Dans quelle ivresse pourrions-nous
les dissoudre ? Dans le jazz ou dans le vin de palme? Tu appréciais
l'un et l'autre. Comme vient de le souligner Romuald Fonkoua,
"tu vivais en jazz, tu vivais le jazz."
Alors, tu aimais A night
in Tunisia comme tu adorais retrouver le peuple des hommes On
the sunny side of the street. Mais voilà, tu as
soudain pris le train qui mène vers cette étrange
rive, celle que les vivants ne veulent atteindre que le plus
tard possible.
Était-ce le A train ? Y as-tu croisé une Sophisticated
lady ? J'entends Ella, la Fitzgerald ! Pour Nina, la troublante
Simone, plaise au ciel qu'il nous la conserve encore longtemps
de ce côté-ci du fleuve ! Take five, little
Beti, Mongo Africa, you are still alive as Birago Diop Said : "Les
morts ne sont pas morts. Ils sont dans l'Arbre qui frémit...

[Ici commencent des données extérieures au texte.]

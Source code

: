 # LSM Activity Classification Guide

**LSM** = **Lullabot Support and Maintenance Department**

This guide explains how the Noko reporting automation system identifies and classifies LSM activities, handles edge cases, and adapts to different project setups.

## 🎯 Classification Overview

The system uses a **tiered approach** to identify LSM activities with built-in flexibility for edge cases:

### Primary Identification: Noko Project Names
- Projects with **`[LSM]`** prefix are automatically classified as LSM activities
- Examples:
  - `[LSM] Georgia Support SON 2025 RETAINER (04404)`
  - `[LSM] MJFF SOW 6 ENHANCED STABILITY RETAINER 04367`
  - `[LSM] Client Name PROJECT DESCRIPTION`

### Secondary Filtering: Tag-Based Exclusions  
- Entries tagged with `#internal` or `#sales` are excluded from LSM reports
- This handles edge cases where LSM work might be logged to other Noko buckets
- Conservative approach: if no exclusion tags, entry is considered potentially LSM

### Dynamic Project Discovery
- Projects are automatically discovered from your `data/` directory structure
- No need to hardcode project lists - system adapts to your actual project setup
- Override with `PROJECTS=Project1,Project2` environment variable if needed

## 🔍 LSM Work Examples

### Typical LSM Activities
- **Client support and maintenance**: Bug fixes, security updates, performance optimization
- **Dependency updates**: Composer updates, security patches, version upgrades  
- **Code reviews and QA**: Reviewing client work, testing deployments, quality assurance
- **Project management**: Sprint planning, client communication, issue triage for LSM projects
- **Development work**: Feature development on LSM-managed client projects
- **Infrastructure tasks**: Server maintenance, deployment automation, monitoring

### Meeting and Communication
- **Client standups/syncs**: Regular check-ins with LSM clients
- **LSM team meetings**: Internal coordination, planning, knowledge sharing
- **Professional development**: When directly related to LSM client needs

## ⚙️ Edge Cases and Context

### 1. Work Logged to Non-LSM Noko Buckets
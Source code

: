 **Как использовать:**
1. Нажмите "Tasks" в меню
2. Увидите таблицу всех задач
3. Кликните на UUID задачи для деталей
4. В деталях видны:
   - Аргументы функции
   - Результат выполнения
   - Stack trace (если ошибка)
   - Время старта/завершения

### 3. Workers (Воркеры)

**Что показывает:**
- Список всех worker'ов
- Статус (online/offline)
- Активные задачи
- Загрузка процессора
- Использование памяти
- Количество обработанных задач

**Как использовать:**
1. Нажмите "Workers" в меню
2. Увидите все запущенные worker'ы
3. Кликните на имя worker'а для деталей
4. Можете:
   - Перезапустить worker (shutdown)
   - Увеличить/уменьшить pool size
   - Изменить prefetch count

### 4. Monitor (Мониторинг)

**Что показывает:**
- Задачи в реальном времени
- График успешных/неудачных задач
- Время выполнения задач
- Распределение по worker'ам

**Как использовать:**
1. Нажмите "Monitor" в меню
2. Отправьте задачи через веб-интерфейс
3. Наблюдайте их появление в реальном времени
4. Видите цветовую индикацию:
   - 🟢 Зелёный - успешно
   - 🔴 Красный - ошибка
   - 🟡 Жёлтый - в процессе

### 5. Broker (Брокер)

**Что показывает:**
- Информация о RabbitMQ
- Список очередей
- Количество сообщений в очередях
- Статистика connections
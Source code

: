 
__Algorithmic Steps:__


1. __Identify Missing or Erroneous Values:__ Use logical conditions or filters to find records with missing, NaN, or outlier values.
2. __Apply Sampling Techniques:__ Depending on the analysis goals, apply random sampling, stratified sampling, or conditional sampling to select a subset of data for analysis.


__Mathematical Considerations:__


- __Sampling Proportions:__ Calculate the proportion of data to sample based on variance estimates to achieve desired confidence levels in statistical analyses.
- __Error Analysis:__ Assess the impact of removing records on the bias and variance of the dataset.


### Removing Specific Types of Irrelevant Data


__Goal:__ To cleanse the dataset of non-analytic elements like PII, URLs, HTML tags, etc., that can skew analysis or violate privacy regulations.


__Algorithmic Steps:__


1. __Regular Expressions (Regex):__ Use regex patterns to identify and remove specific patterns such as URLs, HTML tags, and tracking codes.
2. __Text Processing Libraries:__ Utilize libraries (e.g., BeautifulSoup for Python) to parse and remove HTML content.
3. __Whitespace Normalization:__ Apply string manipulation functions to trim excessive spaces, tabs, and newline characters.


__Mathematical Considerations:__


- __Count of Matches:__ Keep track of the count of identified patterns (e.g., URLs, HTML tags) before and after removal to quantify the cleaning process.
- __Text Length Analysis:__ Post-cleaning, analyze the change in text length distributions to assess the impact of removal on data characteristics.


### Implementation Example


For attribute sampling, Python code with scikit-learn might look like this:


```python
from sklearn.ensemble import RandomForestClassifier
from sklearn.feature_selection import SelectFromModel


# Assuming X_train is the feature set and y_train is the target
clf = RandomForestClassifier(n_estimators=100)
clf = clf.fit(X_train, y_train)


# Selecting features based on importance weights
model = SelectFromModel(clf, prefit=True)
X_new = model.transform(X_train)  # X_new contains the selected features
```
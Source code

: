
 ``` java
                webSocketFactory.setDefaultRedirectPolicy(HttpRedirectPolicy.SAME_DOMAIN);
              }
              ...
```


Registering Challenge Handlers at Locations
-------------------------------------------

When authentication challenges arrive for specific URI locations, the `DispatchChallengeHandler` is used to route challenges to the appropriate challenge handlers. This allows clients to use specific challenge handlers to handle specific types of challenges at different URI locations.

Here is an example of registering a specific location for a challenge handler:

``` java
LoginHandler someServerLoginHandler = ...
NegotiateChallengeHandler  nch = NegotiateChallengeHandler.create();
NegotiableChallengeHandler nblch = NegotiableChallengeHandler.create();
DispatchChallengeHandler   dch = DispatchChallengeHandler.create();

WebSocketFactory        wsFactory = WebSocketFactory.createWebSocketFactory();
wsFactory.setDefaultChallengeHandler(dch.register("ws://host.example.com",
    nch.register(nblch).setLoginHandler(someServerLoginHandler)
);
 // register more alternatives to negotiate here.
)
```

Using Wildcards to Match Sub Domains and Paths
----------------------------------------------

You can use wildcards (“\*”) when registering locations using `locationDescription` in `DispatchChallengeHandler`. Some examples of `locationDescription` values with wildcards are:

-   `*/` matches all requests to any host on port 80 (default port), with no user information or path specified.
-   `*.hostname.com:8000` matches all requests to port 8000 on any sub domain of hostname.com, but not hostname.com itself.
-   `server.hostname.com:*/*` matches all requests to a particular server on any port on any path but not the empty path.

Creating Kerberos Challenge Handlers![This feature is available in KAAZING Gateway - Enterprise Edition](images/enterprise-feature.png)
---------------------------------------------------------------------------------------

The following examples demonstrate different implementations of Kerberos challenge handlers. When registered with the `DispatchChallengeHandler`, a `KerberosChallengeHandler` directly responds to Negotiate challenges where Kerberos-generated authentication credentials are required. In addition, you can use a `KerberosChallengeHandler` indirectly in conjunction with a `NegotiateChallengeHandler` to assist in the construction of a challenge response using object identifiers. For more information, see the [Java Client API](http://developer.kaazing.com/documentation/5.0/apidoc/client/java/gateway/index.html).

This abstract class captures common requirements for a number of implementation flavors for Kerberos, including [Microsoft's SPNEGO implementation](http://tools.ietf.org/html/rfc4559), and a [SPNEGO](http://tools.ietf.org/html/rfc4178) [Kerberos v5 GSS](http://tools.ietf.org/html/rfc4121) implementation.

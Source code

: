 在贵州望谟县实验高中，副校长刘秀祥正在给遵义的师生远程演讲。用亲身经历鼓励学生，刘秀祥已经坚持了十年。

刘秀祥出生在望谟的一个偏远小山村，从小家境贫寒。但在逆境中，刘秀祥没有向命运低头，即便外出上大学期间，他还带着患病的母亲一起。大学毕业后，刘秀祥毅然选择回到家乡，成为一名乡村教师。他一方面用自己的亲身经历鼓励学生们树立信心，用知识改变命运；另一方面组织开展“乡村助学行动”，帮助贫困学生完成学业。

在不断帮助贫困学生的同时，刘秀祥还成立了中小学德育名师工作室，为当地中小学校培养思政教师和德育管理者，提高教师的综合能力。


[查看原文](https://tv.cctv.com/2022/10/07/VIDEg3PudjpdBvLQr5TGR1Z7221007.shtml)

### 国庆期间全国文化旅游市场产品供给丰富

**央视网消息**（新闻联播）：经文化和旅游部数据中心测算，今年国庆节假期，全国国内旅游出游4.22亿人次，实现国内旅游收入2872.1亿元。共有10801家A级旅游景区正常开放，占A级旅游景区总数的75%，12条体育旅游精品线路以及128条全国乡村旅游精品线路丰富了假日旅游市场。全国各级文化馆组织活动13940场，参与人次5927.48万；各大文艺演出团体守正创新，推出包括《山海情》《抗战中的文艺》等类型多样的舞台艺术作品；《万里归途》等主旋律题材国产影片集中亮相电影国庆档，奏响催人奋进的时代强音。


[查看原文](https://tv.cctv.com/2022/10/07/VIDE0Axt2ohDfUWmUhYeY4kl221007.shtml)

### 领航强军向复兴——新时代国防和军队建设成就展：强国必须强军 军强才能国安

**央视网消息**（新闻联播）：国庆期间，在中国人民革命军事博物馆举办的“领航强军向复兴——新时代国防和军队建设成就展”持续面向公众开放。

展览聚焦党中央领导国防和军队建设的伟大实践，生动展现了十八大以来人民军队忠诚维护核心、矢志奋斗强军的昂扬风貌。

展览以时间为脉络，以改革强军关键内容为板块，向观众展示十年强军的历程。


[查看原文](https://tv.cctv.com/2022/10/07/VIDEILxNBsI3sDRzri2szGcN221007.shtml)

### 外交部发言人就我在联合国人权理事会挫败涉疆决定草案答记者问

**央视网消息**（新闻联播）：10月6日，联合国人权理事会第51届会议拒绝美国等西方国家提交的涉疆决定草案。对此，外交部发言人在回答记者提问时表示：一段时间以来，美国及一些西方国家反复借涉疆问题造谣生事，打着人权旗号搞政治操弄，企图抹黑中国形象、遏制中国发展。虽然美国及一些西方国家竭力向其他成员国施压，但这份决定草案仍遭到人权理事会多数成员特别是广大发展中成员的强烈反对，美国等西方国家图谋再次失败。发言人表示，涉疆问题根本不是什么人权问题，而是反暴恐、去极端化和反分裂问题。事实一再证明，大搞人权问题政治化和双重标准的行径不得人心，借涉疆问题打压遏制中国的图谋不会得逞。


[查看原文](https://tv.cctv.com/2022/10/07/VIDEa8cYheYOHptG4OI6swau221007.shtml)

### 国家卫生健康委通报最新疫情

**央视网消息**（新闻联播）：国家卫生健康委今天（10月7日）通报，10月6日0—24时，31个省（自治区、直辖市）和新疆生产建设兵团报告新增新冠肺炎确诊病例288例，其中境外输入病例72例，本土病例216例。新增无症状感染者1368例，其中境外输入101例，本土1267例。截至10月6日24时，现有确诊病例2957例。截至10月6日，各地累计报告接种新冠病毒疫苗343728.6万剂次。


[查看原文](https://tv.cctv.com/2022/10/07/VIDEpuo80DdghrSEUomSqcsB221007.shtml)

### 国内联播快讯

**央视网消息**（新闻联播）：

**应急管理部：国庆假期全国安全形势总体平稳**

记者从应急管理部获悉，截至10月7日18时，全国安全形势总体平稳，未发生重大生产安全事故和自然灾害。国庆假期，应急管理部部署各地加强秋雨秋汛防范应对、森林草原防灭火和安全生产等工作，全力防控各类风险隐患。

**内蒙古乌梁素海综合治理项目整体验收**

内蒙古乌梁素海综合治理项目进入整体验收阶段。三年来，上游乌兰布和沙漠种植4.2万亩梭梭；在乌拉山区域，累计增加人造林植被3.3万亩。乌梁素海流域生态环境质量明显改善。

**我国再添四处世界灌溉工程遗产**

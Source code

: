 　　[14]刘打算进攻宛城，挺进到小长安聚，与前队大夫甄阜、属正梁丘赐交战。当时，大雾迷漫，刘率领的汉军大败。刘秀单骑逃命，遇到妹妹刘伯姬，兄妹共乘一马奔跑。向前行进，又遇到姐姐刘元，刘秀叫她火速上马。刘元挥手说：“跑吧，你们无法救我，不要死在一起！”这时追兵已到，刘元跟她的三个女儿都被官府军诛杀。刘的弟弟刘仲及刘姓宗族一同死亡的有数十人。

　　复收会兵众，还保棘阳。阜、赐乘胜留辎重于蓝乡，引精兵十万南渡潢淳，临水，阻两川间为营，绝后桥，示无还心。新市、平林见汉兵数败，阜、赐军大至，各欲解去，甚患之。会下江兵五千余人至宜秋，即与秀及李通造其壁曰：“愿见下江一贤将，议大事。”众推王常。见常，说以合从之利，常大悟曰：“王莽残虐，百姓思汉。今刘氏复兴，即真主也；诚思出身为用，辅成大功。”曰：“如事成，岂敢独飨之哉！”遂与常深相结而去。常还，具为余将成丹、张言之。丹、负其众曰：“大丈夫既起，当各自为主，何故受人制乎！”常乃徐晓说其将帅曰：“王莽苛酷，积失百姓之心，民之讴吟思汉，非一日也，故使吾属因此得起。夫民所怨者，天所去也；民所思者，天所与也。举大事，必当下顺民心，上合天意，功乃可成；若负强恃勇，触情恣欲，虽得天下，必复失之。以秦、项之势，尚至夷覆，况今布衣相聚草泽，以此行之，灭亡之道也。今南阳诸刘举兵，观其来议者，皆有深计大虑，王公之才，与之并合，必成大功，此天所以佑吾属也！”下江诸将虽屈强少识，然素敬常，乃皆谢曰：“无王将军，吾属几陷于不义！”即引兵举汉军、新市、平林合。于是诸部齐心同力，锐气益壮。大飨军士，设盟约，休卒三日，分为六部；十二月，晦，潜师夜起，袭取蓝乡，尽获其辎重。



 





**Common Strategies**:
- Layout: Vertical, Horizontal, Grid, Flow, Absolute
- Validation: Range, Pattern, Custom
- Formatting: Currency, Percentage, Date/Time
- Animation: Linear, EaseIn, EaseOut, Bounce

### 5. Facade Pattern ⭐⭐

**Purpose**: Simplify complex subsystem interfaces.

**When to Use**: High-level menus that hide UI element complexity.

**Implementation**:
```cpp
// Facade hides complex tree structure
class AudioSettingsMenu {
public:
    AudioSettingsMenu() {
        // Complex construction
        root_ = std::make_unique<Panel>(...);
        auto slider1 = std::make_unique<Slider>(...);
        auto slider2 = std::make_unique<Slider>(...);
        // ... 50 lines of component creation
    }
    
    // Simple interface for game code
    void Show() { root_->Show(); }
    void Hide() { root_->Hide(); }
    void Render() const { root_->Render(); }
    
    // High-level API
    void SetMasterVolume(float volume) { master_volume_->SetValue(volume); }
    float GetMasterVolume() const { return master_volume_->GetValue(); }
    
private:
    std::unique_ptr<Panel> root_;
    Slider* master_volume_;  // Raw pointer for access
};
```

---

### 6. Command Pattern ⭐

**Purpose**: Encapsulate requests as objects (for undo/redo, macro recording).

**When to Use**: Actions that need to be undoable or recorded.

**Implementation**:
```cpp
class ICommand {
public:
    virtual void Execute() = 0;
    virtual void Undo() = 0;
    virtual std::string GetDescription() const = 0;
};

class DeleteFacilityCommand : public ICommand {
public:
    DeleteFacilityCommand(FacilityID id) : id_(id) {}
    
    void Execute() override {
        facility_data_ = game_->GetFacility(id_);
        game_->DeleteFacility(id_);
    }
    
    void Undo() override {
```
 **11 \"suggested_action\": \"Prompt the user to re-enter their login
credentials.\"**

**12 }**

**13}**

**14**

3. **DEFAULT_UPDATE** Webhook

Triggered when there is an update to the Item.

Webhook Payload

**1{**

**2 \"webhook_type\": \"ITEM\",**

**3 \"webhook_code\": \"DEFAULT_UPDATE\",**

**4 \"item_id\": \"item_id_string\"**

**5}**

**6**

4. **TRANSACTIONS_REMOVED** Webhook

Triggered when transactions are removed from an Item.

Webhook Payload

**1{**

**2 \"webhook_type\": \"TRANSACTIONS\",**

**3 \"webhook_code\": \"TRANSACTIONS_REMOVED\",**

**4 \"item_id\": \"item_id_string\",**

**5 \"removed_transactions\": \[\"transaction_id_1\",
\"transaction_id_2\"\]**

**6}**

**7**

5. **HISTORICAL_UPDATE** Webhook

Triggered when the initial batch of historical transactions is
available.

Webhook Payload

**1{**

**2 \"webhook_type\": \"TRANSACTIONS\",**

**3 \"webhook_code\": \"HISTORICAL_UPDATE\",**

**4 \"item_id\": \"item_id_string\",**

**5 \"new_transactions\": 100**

Ils sont dans l'Eau qui coule."
Oui, tu adorais le jazz
et ça doit swinguer là-haut, avec Coltrane, Armstrong,
Bessie Smith, Miles Davis, Charly Parker, Wes Montgomerry, Sarah
Vaughan, avec Fela Ransome Kuti, Francis Bebey, Franco et le
OK jazz !... Les balafons ont d'ailleurs dû faire entendre
leurs roulements pour saluer là-bas l'arrivée d'un
grand Nègre : l'exilé de Verson, Léopold
Sédar Senghor.
Écoute, on lui a
refusé le retour
à Joal, et je ne te causerai pas de ses faux amis, ceux
dont l'absence creva les yeux lors de l'enterrement du poète-président,
chantre du rendez-vous du donner et du recevoir.
Faut-il donc croire que
trop de soleil tue l'amitié ? Celui de Dakar pulvérise
peut-être les amis de pacotille.
Mane Mongo Beti, je me
souviens aussi de notre rencontre à Cozes, en Charente,
en 2001. Tu avais évoqué
la réception de l'oeuvre de Senghor en Afrique et souligné
combien les Camerounais n'avaient pas goûté sa célèbre
formule : "L'émotion est Nègre comme la raison
est Hélène."
Je t'avais alors fait remarquer
qu'une autre proposition avait aussi déplu aux Camerounais
: le Communisme. Tu t'en rappelles ? J'avais raconté ce
meeting politique, avant l'indépendance du Cameroun, au
cours duquel des Camerounais dubitatifs avaient demandé à un
orateur : "Massa (2), c'est quoi même,
le communisme ?
L'idéologue leur
avait lancé
tout de go :
"C'est l'appropriation
collective des moyens de reproduction, euh... des moyens de production."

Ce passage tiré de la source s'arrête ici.